Microchip ATREB215-XPRO

• Radio-type in application config: ATMEL.
• Not compatible with Arduino header.
• Connect XPRO Extension header to Arduino header as described in the image.

Connecting XPRO to Arduino header

ST X-NUCLEO-S2868A2

• Radio-type in application config: S2LP.
• The default SPI SCLK pin configuration is D13. On the X-Nucleo-S2868A2, you must solder the resistor R6 instead of R11. For more information, please see the UM2638 user manual.

Resistor soldering to R6

Required accounts

You need the following accounts:

• GitHub account.
• Pelion Device Management account.

Setting up and running the border router

There are two alternative border routers available:

• Nanostack Border Router
• Pelion Border Router

From the mesh network point of view, these border routers are the same. The main difference is Pelion Border Router also contains Device Management Client, which means this border router can register to and use services of Device Management.

To set up the border router:

1. Clone the pelion-border-router or nanostack-border-router repository.
2. Run mbed deploy.
3. Select the target platform.
4. Select the toolchain.
5. Build with Wi-SUN configurations.

Note: Run mbed detect to list connected targets and supported toolchains.

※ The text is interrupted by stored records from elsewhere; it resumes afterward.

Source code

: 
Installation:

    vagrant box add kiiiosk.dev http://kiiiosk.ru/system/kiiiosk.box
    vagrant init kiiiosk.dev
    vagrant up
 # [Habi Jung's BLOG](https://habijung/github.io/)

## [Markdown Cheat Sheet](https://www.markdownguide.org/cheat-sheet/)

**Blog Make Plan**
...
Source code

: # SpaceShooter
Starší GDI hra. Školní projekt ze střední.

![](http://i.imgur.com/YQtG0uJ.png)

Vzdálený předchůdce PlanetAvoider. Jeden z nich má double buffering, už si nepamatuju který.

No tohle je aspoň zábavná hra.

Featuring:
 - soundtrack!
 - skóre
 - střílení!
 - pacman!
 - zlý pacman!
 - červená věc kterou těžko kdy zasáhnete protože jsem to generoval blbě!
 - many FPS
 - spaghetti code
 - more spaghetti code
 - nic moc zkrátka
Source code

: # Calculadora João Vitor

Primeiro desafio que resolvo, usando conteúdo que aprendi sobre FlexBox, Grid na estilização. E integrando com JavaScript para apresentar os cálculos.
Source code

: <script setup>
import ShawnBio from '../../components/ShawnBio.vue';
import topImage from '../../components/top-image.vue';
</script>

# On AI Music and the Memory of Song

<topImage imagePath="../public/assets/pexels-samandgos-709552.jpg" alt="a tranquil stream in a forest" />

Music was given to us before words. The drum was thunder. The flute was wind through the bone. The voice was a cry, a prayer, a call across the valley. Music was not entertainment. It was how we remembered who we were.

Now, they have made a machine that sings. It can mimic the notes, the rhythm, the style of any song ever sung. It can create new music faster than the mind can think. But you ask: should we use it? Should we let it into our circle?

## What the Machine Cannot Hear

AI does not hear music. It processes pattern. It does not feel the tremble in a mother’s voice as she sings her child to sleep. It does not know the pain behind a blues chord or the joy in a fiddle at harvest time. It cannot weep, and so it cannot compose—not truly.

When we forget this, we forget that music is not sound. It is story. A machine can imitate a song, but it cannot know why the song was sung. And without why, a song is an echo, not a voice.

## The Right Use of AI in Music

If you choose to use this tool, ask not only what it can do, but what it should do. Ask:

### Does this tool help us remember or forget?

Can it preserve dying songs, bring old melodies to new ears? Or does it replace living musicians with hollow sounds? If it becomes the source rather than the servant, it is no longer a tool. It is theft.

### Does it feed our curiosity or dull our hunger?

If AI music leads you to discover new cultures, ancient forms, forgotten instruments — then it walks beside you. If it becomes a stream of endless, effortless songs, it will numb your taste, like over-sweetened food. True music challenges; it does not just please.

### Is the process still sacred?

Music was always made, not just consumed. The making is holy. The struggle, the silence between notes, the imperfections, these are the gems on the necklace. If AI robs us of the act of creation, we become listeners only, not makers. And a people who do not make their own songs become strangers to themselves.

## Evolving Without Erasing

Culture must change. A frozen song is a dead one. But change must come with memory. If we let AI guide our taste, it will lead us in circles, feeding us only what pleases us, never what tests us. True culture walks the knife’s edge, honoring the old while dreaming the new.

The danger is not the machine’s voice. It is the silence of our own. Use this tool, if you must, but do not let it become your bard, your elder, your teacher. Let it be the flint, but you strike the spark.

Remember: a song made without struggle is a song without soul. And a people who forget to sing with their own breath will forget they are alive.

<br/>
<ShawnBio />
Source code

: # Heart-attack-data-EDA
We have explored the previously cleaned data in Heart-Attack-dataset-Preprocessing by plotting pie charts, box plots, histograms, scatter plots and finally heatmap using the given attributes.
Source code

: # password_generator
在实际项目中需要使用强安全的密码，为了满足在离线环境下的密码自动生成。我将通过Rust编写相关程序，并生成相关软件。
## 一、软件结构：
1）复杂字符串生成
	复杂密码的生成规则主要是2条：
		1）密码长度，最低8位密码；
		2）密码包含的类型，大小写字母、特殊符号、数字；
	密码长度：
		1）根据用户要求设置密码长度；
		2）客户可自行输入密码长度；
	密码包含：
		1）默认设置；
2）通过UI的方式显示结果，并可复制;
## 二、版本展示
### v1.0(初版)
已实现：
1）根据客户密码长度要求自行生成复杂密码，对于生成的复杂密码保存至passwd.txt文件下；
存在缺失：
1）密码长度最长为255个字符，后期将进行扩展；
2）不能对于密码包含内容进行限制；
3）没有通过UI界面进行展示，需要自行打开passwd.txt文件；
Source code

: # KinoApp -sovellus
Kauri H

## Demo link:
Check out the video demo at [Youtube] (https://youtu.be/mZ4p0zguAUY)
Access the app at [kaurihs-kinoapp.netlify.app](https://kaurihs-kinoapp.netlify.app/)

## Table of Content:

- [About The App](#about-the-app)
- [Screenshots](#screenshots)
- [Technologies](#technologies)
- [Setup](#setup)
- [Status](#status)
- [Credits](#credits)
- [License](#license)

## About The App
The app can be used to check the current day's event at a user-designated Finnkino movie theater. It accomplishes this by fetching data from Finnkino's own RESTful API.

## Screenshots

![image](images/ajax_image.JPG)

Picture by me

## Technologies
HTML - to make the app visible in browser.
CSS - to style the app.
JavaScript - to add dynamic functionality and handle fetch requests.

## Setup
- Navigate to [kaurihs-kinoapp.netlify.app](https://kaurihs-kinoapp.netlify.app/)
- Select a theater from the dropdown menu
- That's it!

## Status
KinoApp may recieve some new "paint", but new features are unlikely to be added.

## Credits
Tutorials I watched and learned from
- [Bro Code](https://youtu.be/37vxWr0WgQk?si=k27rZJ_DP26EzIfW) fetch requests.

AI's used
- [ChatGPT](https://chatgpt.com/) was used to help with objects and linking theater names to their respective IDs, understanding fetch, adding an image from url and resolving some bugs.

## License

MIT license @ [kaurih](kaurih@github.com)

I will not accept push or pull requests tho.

Pelion Border Router example:

$ mbed deploy

$ mbed target DISCO_F769NI

$ mbed toolchain GCC_ARM

$ mbed compile --app-config mbed_app.json

Nanostack Border Router example:

$ mbed deploy

$ mbed target DISCO_F769NI

$ mbed toolchain GCC_ARM

$ mbed compile --app-config configs/Wisun_Stm_s2lp_RF.json

If you are not using Ethernet with Nanostack Border Router, use configs for LTE backbone instead.

Running the border router application

To run the border router application:

1. Find the binary file pelion-border-router.bin or nanostack-border-router.binin the BUILD folder.

2. Copy the binary to the USB mass storage root of the development board. It automatically flashes to the target MCU. When the flashing is complete, the board restarts itself.

3. Press the reset button of the development board if it does not restart automatically.

4. The program begins execution.

5. Open the serial connection, for example with PuTTY.

See more detailed instructions in:

• pelion-border-router.
• nanostack-border-router.

Tip: Use the same Mbed OS version in the border router and the application (Device Management Client).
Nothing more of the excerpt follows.